> [TASK] Work out how many lines in the data below contain the string "quad", and reply with that figure alone.

** SOURCE DATA follows **

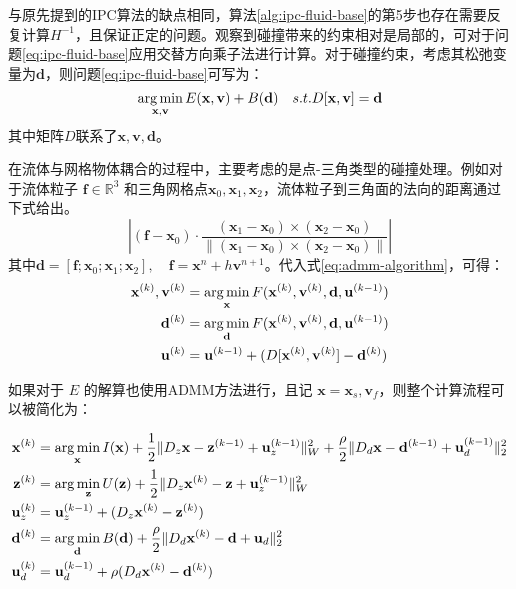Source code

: 与原先提到的IPC算法的缺点相同，算法\ref{alg:ipc-fluid-base}的第5步也存在需要反复计算$H^{-1}$，且保证正定的问题。观察到碰撞带来的约束相对是局部的，可对于问题\ref{eq:ipc-fluid-base}应用交替方向乘子法进行计算。对于碰撞约束，考虑其松弛变量为$\mathbf d$，则问题\ref{eq:ipc-fluid-base}可写为：
\begin{equation}
  \mathop{\arg\min}\limits_{\mathbf x, \mathbf v} E(\mathbf{x}, \mathbf{v}) + B(\mathbf{d}) \quad s.t.D [\mathbf{x},\mathbf{v}]= \mathbf{d}
\end{equation}
其中矩阵$D$联系了$\mathbf{x, v, d}$。

在流体与网格物体耦合的过程中，主要考虑的是点-三角类型的碰撞处理。例如对于流体粒子 $\mathbf{f}\in \mathbb{R}^{3}$ 和三角网格点$\mathbf{x}_{0}, \mathbf{x}_{1}, \mathbf{x}_{2}$，流体粒子到三角面的法向的距离通过下式给出。
\begin{equation}
  \left|(\mathbf{f} - \mathbf{x}_{0})\cdot \frac{(\mathbf{x}_{1} - \mathbf{x}_{0})\times (\mathbf{x}_{2} - \mathbf{x}_{0})}{\|(\mathbf{x}_{1} - \mathbf{x}_{0})\times (\mathbf{x}_{2} - \mathbf{x}_{0})\|}\right|
\end{equation}
其中$\mathbf{d} = [\mathbf{f} ; \mathbf{x}_{0}; \mathbf{x}_{1}; \mathbf{x}_{2}],\quad \mathbf{f} = \mathbf x^{n} + h\mathbf v^{n+1}$。代入式\ref{eq:admm-algorithm}，可得：
\begin{equation}
\begin{aligned}
\mathbf{x}^{(k)},\mathbf v^{(k)} &= \mathop{\arg\min}\limits_{\mathbf{x}} F(\mathbf{x}^{(k)},\mathbf{v}^{(k)}, \mathbf{d}, \mathbf u^{(k-1)})\\
\mathbf{d}^{(k)}& = \mathop{\arg\min}\limits_{\mathbf{d}} F(\mathbf{x}^{(k)},\mathbf{v}^{(k)}, \mathbf{d}, \mathbf u^{(k-1)})\\
\mathbf u^{(k)} &= \mathbf u^{(k-1)} + (D[\mathbf{x}^{(k)}, \mathbf v^{(k)}] - \mathbf{d}^{(k)})
\end{aligned}
\end{equation}

如果对于 $E$ 的解算也使用ADMM方法进行，且记 $\mathbf x = \mathbf x_s, \mathbf v_f$，则整个计算流程可以被简化为：

\begin{equation}
\begin{aligned}
\mathbf{x}^{(k)} &=\mathop{\arg\min}\limits_{\mathbf{x}} I(\mathbf{x}) + \frac{1}{2} \| D_{z} \mathbf{x} - \mathbf{z}^{(k-1)} +\mathbf{u}_{z}^{(k-1)}\|_{W}^{2} +  \frac{\rho}{2} \| D_{d} \mathbf{x} - \mathbf{d}^{(k-1)} +\mathbf{u}_{d}^{(k-1)}\|_{2}^{2}\\
\mathbf{z}^{(k)} &= \arg\min_{\mathbf{z}} U(\mathbf{z}) + \frac{1}{2} \| D_{z} \mathbf{x}^{(k)} - \mathbf{z} + \mathbf{u}_{z}^{(k-1)}\|_{W}^{2}\\
\mathbf{u}_{z}^{(k)} &=\mathbf{u}_{z}^{(k-1)}+ (D_{z} \mathbf{x}^{(k)} - \mathbf{z}^{(k)})\\
\mathbf{d}^{(k)}&=\mathop{\arg\min}\limits_{\mathbf{d}} B(\mathbf{d}) + \frac{\rho}{2} \| D_{d} \mathbf{x}^{(k)} - \mathbf{d} + \mathbf{u}_{d}\|_{2}^{2}\\
\mathbf{u}_{d}^{(k)}&=\mathbf{u}_{d}^{(k-1)} +\rho (D_{d} \mathbf{x}^{(k)} - \mathbf{d}^{(k)})
\end{aligned}
\end{equation}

** End of SOURCE DATA **

> [WRITTEN ANSWER] 2